The same with a  bad attitude. Even the people who has people skills can just come to life every day with a terrible attitude. In fact, you're not even sure whose team they're on. They don't seem to be on your team. All they give you is constant criticism. All they'll say is, "Oh well, you can't raise the rents. This place isn't any good anyway." We had a manager once who called us every week with complaints about their house that came with the job. We had a little frame house that came with the mobile home park. Oh my gosh, it was the most important thing in the world to them was when were we going to replace the vinyl in the kitchen, I don't like it, I want something new and different. Or I don't like the colors the home is painted. This is not the right attitude. We're trying to run a business. They should understand that, yet they didn't. they saw their job as being the official criticizer. They were a one person complaint department. There's no money, there's no success, no satisfaction for the owner when your own manager is the most critical person in the world who hates absolutely everything that you do. Hates their job with a passion, hates the residents with a passion. So sometimes a manager just has a bad attitude. They have the skills, but at the end of the day they are just very sour and very dour.

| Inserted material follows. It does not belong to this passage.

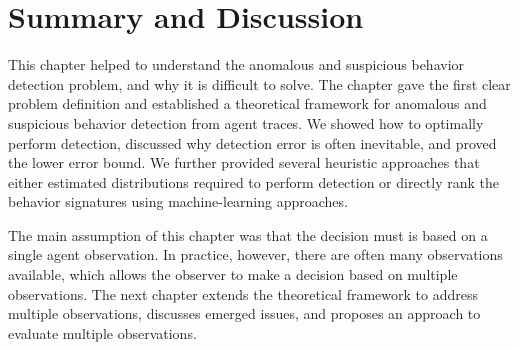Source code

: \section{Summary and Discussion}
This chapter helped to understand the anomalous and suspicious behavior detection problem, and why it is difficult to solve. The chapter gave the first clear problem definition and established a theoretical framework for anomalous and suspicious behavior detection from agent traces. We showed how to optimally perform detection, discussed why detection error is often inevitable, and proved the lower error bound. We further provided several heuristic approaches that either estimated distributions required to perform detection or directly rank the behavior signatures using machine-learning approaches.

The main assumption of this chapter was that the decision must is based on a single agent observation. In practice, however, there are often many observations available, which allows the observer to make a decision based on multiple observations. The next chapter extends the theoretical framework to address multiple observations, discusses emerged issues, and proposes an approach to evaluate multiple observations.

Again, that's a  hiring mistake. You should not hire somebody who has got that bad attitude. You need someone with a positive attitude, because a positive attitude in a mobile home park is infectious. Your manager is kind of your mayor, kind of your entire chamber of commerce, your cruise ship director. You can't have it where they're the biggest downer in the whole property because that spreads among the residents. If they're unhappy, if they hate everything, well next thing you know all the residents are equally unhappy and they hate everything too.

So now what do you do when these things don't work out? Well, one of the first things I was ever told by a mobile home park owner is it's easier to change people than to change people. So if the manager isn't working out, if they have a bad attitude, bad people skills, cannot follow any directives, and can't hit any of the things you need done well you can't cling to them. You only have one manager. This isn't like a plane that has a large crew with a pilot and a copilot, and a navigator, and all of them know how to fly the plane and if the pilot suddenly goes rogue the copilot can take over. You only have one pilot. If that pilot isn't doing a good job, your whole mobile home park is going to crash, and that's probably not what you budgeted for when you bought the property. So when someone can't get the job done you've got to move and you've got to move quickly.

But at the same time don't forget that every time you change over managers, not only is it unpleasant, it can also be costly. They might sue you, they might file for unemployment. And just the loss of momentum of having the manager change, because it's going to take you a while to get a replacement, and can't get rid of them until you have a replacement in hand. That's going to really hurt your business. So better yet, let's try to do really good hiring. Let's try to build really effective systems. Let's try and train people on how to follow those systems. That's the key. But if you do all of those things and they still don't succeed, don't wait. Stanley Marcus once said, "Take your markdowns in people and merchandise as quickly as possible." He was the founder of Neiman Marcus, and they used that postulate constantly in the store. It's not a bad postulate to follow. Do your best, hire the right people, build good systems, do good training, but if that doesn't work don't be afraid to move on. This is Frank Rolfe of the Mobile Home Park Mastery Podcast. Hope you enjoyed this. Talk to you again soon.